公共不動産を活用した公民連携プロジェクトは、「まちを変える」方法のなかでも有効な選択肢のひとつです。今後、多くの地域でますます不動産の低未利用化が進むなか、公共不動産のあり方が「まち」に与える影響は一層大きくなります。例えばひとつの公園のあり方が、公園とその周囲を含む地域の暮らし方を変えるのです。これは実際に起きていることで、不思議なことでも何でもありません。

すべての公共不動産活用が「まちを変える」手段である、とは言いません。ただ、すべての公共不動産活用は「まちを変える」きっかけになり得る、とは言いたいと思います。そもそも気候や都市構造、人口動態の変化により、まちや不動産のあり方も変わらざるを得ません。公共施設の再編と公共不動産の活用は、単なる公共サービスの再編、ファシリティマネジメントの効率化にとどまらず、「まちを変える」という点においても貴重なタイミングなのです。公共不動産活用はもっと地域再編志向を強めてよいはずです。

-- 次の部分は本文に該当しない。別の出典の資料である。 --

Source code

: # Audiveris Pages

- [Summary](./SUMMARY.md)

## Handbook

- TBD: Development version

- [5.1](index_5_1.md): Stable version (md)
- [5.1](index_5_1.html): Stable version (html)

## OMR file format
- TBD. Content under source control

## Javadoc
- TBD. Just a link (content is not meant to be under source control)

今後さらに公共空間活用が広がっていくためには、複数の課題を重ね合わせて解く公民連携プロジェクト、さらなる新規プレーヤーが参入できるようなしくみの変革やコーディネート、公民連携・公共不動産活用の価値創造を促すツールが有効だと考えています。そして、公共空間への関わり方の多様な選択肢を生み出すことや、日常性や創発性、さらにはケア的な視点を持つことも大切なポイントになってきそうです。

このコラムでは、公共不動産活用で「まちを変える」ことに関して、こうした仮説を持つに至るまでの論考や、公共R不動産研究所メンバーとの議論、糸口となりそうなアプローチやツールの深掘り試行錯誤を取り上げていきます。

今回はその導入として、今年春にまとめた論考をベースとし、公民連携による公共不動産活用のこれまでと現在の状況を概観します。

公民連携・公共不動産活用の状況を概観してみた

今春、潮目が変わってきた公民連携による公共不動産活用の状況を概観する機会がありました。一般財団法人 土地総合研究所からの依頼を受け、再開発に関連する論考を寄稿することになったのです。執筆するにあたり、再開発と比べるものとして「広義の再開発としての公共不動産活用」としてまとめたのですが、これは「地域再編志向の公民連携・公共不動産活用」の姿を示唆するものでもありました。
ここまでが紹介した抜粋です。